A categorical traffic-level variable was created for each urban region using K-means clustering results supported by descriptive statistics. This variable was later used as the target in supervised classification models. The variable was developed using two key indicators that reflect congestion characteristics: rush hour (minutes) and the quantity of cars per hour.
The following guidelines were used to determine three levels of congestion (low, medium, and high), which were defined according to the following rules:
(1) A district is considered to have low congestion if the rush hour lasts less than thirty minutes.

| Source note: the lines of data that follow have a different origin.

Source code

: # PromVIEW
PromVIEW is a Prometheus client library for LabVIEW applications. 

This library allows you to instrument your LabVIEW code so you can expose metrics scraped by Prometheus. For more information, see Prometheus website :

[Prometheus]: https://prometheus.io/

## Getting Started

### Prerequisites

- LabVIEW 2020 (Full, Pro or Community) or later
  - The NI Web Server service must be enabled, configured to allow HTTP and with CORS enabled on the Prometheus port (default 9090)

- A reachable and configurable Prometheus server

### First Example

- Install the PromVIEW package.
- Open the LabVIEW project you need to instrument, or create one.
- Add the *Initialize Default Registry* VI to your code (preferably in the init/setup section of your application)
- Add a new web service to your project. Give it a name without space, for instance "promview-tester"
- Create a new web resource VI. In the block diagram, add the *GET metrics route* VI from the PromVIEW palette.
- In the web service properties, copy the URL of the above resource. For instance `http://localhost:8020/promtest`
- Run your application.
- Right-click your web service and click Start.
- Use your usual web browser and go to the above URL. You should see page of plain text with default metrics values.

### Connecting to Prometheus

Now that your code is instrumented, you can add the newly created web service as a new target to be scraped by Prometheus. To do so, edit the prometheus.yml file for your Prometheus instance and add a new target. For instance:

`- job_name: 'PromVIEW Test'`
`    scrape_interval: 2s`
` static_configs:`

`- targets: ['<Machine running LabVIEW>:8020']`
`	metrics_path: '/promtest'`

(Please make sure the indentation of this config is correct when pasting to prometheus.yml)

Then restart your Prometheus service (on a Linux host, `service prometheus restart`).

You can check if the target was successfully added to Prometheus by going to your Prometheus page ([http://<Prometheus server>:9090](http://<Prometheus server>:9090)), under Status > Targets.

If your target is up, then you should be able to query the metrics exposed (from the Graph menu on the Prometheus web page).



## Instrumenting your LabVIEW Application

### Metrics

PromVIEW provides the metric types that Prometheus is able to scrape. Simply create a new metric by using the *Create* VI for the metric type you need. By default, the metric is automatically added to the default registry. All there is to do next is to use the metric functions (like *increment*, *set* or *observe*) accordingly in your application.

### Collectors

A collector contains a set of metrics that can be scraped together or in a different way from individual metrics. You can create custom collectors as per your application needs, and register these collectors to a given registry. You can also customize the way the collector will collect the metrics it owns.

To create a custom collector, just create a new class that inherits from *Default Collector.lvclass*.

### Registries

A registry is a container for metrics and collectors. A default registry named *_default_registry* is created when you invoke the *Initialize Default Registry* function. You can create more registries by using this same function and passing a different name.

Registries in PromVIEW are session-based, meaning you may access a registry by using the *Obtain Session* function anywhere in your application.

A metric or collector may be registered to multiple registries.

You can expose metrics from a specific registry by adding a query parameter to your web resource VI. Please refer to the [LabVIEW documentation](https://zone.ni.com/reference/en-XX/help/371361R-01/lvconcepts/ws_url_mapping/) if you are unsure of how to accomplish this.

(2) When the rush hour lasts more than thirty minutes:
a. If the number of vehicles is less than 1,300 per hour, the district is categorized as having medium congestion.
b. If there are more than 1,300 vehicles per hour, the district is said to have substantial congestion.
The trends identified in the exploratory phase are represented in this simple and interpretable classification model. This variable served as the target used in the supervised models, such as J48, Naive Bayes, and RF, to train the classifiers. These criteria were used to classify field data from sixteen Nasiriyah neighborhoods according to the length of peak traffic and the number of cars per hour. Table 3 presents the classification results and the corresponding congestion levels for each area based on the specified criteria.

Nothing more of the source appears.